I'd think so but wouldn't be surprised


----------



## DC Diva (Oct 6, 2021)

If they really wanted to show appreciation, we’d all get the same chunk that they give to new hires.  Many of which are quitting within 2 weeks of getting that two grand.


----------



## Fluttervale (Oct 6, 2021)

So expect tons of call offs on Mondays and Fridays!


----------



## ItChecksOut (Oct 6, 2021)

MrBoxman said:


> Wonder if this applies to merits as well.......
> 
> I'd think so but wouldn't be surprised


The email specifically stated that merit tm's are included.


----------



## Tarshitsucks (Oct 6, 2021)

Luck said:


> We were told we are getting a temporary pay increase, during our "busy season". Ending on October 23rd.
> Yeah, seems a little silly to us too.


Yeah it's silly because there's still Halloween,Thanksgiving and Christmas. There's no bonus then when there should be.


----------



## Luck (Oct 6, 2021)

Tarshitsucks said:


> Yeah it's silly because there's still Halloween,Thanksgiving and Christmas. There's no bonus then when there should be.


This particular bonus makes abit more sense now that we know its just us getting what the stores are getting in our own way (since working weekends is a dedicated shift at the DC). 
But I agree at this point we need permanent holiday bonuses payable only if you dont have any accountable time for the month of that holiday.


DC Diva said:


> If they really wanted to show appreciation, we’d all get the same chunk that they give to new hires.  Many of which are quitting within 2 weeks of getting that two grand.


That would be great. I was kind of hoping they would be smart enough to offer the bonus as an incentive to switch shifts to the shifts that are struggling. At the very least through Q4 until they can figure out how to fix this disaster they have on their hands. 


dcworker said:


> My DC  $3 shift differential for 3 months so everyone on my shift making $27.


Thats odd. Did you not have a shift differentials before? Our weekend keys already have a permanent $3/hr differential. Im wondering if thats not what they are giving you.


----------



## dcworker (Oct 6, 2021)

Luck said:


> Thats odd. Did you not have a shift differentials before? Our weekend keys already have a permanent $3/hr differential. Im wondering if thats not what they are giving you.


On b2 4 raises this year.


----------



## DC Diva (Oct 6, 2021)

But I agree at this point we need permanent holiday bonuses payable only if you dont have any accountable time for the month of that holiday.

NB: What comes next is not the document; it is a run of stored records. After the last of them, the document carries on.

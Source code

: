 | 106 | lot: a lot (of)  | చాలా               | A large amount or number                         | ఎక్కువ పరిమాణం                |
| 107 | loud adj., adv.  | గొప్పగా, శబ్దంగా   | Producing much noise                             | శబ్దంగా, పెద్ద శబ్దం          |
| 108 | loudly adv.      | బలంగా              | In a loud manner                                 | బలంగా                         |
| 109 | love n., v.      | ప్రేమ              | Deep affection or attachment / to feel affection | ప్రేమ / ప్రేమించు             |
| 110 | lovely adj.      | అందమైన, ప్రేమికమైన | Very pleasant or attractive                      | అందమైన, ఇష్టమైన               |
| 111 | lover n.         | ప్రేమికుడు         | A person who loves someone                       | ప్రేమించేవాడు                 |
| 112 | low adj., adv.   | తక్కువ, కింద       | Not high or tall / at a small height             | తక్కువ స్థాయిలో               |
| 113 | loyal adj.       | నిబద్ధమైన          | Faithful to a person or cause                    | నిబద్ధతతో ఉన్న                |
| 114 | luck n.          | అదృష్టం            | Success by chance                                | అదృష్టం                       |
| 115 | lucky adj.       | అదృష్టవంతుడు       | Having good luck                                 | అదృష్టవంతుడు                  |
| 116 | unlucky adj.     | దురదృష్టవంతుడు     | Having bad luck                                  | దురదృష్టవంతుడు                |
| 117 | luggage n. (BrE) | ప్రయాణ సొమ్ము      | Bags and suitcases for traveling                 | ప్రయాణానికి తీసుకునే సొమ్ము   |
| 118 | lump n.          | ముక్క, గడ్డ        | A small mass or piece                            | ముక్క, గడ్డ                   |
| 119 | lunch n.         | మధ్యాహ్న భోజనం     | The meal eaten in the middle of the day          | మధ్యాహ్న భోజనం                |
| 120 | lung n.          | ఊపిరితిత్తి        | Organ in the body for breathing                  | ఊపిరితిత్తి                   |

That would require accountability, and Spot ain’t got time for that.  God forbid they might hurt somebody’s feelings.


----------



## redeye58 (Oct 7, 2021)

I work every weekend anyone so I'll welcome a bit of extra scratch.


----------



## Tarshitsucks (Oct 7, 2021)

DC Diva said:


> But I agree at this point we need permanent holiday bonuses payable only if you dont have any accountable time for the month of that holiday.
> 
> That would require accountability, and Spot ain’t got time for that.  God forbid they might hurt somebody’s feelings.


Like the spot gives a shit about anyone's feelings. If they did people wouldn't quit so damn much.


----------



## targetdude1 (Oct 8, 2021)

Wait, so if I get it right in DC's we're gettin an extra $2 an hour for a whopping two weeks? What a cheapass move.

I mean I'll take it but it doesnt make much sense. Peak season is pretty much all Oc-Nov-Dec so why limit the raise to only two weeks?? Just weird.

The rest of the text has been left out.